● **TASK TO COMPLETE**
Of the entries below, return exactly those lines that fall between the one containing "Sometimes you have" and the one containing "Some of the", the two end lines included.

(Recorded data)

──────────

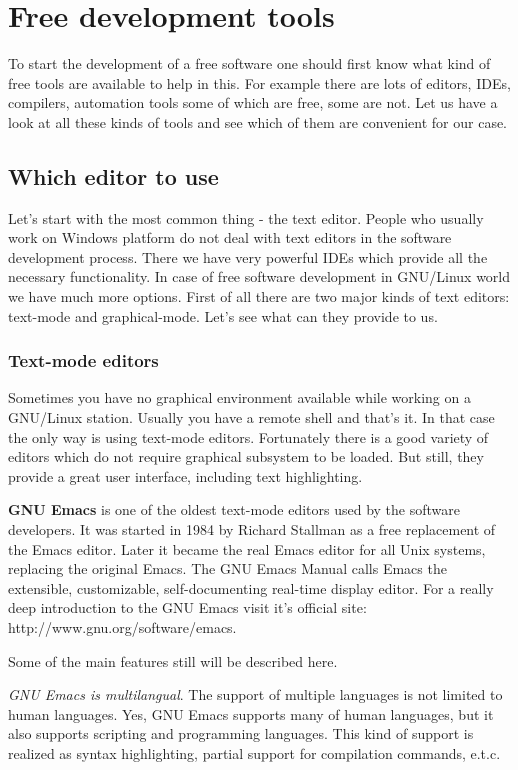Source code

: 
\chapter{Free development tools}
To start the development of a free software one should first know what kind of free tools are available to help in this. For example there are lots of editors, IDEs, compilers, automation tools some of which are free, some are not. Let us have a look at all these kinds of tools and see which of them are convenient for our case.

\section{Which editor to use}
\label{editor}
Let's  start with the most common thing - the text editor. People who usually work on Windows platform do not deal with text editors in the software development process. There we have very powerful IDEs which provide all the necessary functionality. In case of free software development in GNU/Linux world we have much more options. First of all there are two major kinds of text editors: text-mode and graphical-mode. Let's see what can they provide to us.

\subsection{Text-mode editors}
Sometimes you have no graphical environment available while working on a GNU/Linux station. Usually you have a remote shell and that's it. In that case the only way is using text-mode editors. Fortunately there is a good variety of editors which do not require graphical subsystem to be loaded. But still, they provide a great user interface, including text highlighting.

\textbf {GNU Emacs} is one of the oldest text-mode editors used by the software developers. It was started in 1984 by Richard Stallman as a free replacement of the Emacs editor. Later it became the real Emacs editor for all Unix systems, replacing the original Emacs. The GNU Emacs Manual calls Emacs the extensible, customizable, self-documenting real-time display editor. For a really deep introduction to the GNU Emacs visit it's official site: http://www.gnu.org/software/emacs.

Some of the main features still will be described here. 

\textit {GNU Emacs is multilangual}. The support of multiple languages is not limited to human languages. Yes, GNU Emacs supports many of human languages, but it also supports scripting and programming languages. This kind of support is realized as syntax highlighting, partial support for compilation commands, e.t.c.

──────────

● **ANSWER TO THIS EXERCISE**
Sometimes you have no graphical environment available while working on a GNU/Linux station. Usually you have a remote shell and that's it. In that case the only way is using text-mode editors. Fortunately there is a good variety of editors which do not require graphical subsystem to be loaded. But still, they provide a great user interface, including text highlighting.

\textbf {GNU Emacs} is one of the oldest text-mode editors used by the software developers. It was started in 1984 by Richard Stallman as a free replacement of the Emacs editor. Later it became the real Emacs editor for all Unix systems, replacing the original Emacs. The GNU Emacs Manual calls Emacs the extensible, customizable, self-documenting real-time display editor. For a really deep introduction to the GNU Emacs visit it's official site: http://www.gnu.org/software/emacs.

Some of the main features still will be described here. 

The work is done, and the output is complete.